A complete contrast with the Victoria Line, plain station fittings but so beautifully engineered to give cross-platform interchange at all points, something completely lacking on the JLE where they seem to have gone deliberately out of their way to make interchange as hard as possible.
Southwark station, described here, is really pointless in its current location, being just 5-10 minutes walk along The Cut from Waterloo station entrance, and providing an irrelevant (yet still inconvenient) third interchange with the Charing Cross mainline railway, to add to the Jubilee connections with that at London Bridge and Waterloo. Notably the Southwark interchange passages always seem to be deserted. Yet it ignores any connection with Thameslink, which passes just to the east. If the station had been located at the junction of Stamford Street and Blackfriars Road, a more sensible halfway point between Waterloo and London Bridge, with platforms above on Thameslink as well, it would have been far more useful for both locals and interchanging passengers, and for regenerating the South Bank.
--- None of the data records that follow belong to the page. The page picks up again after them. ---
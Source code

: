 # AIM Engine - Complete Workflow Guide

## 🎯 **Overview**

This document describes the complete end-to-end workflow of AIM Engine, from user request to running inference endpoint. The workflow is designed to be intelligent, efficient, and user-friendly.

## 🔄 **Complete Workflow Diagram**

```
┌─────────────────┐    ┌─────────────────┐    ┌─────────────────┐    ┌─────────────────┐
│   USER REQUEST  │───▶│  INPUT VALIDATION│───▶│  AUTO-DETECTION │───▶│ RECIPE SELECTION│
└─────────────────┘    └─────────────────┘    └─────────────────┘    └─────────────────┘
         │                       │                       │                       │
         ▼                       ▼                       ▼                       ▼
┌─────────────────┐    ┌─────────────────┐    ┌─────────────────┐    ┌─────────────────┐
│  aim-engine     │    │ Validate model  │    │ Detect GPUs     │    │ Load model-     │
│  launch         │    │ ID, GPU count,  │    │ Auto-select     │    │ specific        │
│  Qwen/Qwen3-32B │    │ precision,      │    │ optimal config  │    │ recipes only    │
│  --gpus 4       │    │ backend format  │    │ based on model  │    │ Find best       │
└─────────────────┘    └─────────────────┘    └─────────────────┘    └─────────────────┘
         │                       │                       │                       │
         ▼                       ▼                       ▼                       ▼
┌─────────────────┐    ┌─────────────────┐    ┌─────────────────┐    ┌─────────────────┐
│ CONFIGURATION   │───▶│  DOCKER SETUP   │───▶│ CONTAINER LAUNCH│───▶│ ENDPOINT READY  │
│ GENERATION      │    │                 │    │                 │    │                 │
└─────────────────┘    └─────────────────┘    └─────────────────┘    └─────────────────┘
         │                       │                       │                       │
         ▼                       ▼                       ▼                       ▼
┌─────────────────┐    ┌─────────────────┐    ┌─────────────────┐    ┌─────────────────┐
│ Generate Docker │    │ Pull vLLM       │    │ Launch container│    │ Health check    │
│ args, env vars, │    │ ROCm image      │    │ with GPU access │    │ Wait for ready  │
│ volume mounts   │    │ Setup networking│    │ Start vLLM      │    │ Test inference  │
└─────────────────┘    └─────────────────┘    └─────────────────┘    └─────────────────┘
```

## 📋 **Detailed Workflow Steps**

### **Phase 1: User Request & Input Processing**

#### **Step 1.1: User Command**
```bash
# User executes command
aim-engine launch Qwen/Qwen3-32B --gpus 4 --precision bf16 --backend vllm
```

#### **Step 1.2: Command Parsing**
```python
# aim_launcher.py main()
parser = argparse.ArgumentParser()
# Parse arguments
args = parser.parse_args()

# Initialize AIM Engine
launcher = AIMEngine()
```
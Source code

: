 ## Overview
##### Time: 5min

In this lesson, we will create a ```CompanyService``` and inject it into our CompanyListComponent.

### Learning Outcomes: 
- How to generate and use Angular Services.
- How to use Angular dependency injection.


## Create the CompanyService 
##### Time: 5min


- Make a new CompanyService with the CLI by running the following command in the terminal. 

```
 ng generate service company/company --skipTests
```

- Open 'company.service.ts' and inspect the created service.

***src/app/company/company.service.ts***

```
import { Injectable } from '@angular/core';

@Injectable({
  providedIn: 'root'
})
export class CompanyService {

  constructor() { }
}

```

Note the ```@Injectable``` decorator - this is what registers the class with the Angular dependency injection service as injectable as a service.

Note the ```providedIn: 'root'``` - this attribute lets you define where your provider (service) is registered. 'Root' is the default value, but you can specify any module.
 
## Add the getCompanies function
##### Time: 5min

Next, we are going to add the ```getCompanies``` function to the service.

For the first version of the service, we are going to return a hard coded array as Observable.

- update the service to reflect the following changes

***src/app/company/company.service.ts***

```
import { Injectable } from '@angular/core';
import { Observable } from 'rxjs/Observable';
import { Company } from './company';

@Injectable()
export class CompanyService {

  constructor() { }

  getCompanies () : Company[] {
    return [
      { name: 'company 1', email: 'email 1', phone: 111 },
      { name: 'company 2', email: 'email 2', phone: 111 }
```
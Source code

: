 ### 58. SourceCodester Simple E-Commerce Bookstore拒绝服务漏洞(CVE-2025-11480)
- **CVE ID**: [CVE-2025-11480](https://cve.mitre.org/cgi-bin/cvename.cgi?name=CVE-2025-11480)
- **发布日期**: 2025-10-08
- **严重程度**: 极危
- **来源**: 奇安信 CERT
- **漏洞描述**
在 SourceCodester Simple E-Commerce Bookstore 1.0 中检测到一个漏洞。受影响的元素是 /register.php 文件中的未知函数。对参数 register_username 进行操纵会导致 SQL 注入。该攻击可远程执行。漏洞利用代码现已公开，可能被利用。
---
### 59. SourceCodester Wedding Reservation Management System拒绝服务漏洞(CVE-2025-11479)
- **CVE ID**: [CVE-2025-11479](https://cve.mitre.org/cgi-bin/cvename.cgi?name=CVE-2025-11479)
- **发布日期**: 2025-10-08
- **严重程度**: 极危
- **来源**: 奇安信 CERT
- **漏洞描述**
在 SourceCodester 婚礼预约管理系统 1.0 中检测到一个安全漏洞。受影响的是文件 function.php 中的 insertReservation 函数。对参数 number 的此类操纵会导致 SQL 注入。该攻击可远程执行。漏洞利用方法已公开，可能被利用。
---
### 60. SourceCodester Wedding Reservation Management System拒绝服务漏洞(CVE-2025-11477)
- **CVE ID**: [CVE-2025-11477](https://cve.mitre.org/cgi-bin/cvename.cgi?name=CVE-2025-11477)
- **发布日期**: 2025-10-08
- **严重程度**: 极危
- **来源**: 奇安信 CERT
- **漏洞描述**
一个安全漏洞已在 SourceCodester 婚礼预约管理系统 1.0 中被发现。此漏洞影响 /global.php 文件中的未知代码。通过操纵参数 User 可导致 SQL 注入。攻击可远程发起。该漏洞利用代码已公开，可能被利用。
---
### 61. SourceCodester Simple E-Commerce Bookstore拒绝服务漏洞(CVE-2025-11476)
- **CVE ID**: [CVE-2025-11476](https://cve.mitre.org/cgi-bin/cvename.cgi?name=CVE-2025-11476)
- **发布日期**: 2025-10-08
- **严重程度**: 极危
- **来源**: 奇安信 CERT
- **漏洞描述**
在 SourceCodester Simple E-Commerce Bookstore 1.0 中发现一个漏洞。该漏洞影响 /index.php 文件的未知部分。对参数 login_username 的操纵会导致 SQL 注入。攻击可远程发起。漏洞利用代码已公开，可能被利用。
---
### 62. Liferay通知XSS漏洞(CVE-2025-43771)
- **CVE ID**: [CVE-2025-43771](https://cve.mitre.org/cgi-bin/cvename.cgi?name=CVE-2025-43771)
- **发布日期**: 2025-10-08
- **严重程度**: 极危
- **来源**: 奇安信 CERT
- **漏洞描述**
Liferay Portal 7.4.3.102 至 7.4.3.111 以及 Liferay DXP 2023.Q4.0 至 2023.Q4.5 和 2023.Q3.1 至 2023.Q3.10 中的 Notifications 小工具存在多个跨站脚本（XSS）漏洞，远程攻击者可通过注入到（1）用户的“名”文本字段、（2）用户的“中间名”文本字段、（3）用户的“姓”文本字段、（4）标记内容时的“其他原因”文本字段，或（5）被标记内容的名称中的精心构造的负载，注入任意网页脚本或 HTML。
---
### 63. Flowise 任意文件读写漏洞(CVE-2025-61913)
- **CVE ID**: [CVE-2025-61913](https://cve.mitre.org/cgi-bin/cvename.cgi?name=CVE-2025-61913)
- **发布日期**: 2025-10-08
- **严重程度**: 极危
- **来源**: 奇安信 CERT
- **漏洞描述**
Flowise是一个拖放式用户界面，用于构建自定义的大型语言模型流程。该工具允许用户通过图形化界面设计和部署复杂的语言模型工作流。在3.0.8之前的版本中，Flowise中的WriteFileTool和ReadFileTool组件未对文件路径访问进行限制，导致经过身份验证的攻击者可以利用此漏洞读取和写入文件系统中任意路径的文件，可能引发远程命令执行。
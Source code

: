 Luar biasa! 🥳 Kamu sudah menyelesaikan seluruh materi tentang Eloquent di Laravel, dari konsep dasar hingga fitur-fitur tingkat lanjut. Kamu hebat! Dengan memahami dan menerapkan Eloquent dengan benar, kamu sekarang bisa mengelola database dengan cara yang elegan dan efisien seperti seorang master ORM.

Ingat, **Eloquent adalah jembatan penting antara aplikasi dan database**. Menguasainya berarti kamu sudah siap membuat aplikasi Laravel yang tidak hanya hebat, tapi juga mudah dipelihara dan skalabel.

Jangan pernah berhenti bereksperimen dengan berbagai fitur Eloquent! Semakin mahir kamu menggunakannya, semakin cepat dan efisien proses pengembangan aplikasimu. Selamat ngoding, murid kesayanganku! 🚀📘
But then look at West Ham, where to interchange between the Jubilee and the District you have to go up, along, then right back down again, then along, and then all the way up again. Any first year architectural student could look at the site plan here and work out how to do this with just one change of level. Unbelievably the designer won a design award for this one as well ! In fact there were design awards given out for so much of the Jubilee, many awarded before it even fully opened and all the stupidities were apparent.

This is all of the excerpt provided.